Saved data entries:
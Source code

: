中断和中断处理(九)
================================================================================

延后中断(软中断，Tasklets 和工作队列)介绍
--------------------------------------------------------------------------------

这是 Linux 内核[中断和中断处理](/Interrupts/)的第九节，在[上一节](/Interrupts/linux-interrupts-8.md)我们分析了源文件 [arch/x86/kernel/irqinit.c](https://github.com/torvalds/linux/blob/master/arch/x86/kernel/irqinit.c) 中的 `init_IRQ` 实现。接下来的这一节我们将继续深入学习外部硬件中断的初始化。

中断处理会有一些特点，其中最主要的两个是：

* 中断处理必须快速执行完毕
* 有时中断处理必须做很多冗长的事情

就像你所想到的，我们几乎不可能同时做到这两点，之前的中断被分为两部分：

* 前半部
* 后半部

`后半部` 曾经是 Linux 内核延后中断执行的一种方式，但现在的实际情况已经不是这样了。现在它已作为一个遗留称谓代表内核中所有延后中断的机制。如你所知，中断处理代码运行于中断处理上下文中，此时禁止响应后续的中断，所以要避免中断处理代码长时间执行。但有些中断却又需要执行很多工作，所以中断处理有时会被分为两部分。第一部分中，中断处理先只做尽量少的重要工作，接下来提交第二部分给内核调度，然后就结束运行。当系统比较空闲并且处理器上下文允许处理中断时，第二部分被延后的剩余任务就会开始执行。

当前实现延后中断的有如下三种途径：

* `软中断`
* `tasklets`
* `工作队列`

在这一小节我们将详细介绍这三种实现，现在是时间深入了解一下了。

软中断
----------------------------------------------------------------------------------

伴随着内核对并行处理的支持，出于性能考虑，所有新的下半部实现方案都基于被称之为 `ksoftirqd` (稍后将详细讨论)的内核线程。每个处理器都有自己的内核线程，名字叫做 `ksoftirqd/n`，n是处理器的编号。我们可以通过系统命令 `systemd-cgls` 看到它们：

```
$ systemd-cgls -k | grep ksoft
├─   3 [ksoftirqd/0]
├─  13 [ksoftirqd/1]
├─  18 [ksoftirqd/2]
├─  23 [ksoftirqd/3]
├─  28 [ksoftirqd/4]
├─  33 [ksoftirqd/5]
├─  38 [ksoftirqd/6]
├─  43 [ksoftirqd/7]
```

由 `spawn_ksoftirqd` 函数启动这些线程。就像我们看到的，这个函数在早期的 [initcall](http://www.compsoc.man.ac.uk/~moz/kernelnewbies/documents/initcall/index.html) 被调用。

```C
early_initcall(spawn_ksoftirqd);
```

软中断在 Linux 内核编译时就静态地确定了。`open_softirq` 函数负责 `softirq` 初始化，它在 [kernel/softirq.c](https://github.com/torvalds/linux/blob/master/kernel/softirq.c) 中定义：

...

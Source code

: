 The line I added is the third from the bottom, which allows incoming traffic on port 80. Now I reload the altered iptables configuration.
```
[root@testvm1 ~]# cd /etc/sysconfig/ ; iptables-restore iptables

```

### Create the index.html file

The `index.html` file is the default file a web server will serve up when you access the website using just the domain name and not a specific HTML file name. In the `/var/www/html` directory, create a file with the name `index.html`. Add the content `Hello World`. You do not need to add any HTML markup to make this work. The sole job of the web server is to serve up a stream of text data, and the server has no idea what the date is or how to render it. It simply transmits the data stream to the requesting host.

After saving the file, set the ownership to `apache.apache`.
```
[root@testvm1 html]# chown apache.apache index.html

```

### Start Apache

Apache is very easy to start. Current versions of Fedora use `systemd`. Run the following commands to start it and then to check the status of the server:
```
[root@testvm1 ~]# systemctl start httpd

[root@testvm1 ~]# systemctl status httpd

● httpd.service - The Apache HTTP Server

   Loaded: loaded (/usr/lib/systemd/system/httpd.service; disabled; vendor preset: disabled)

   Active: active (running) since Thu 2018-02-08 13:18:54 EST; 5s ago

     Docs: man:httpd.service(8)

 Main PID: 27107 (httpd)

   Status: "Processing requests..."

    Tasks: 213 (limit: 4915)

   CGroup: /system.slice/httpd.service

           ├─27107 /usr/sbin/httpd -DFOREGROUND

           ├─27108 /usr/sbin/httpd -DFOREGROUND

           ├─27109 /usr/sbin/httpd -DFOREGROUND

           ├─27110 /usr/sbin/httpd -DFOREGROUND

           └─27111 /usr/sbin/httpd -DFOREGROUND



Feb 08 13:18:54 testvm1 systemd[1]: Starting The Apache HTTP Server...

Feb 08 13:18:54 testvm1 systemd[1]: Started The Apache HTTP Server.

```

WHAT NEEDS TO BE DONE:
Those lines of the records that contain the string "service" should be identified and copied.

RESPONSE TO THIS EXERCISE:
● httpd.service - The Apache HTTP Server
   Loaded: loaded (/usr/lib/systemd/system/httpd.service; disabled; vendor preset: disabled)
     Docs: man:httpd.service(8)
   CGroup: /system.slice/httpd.service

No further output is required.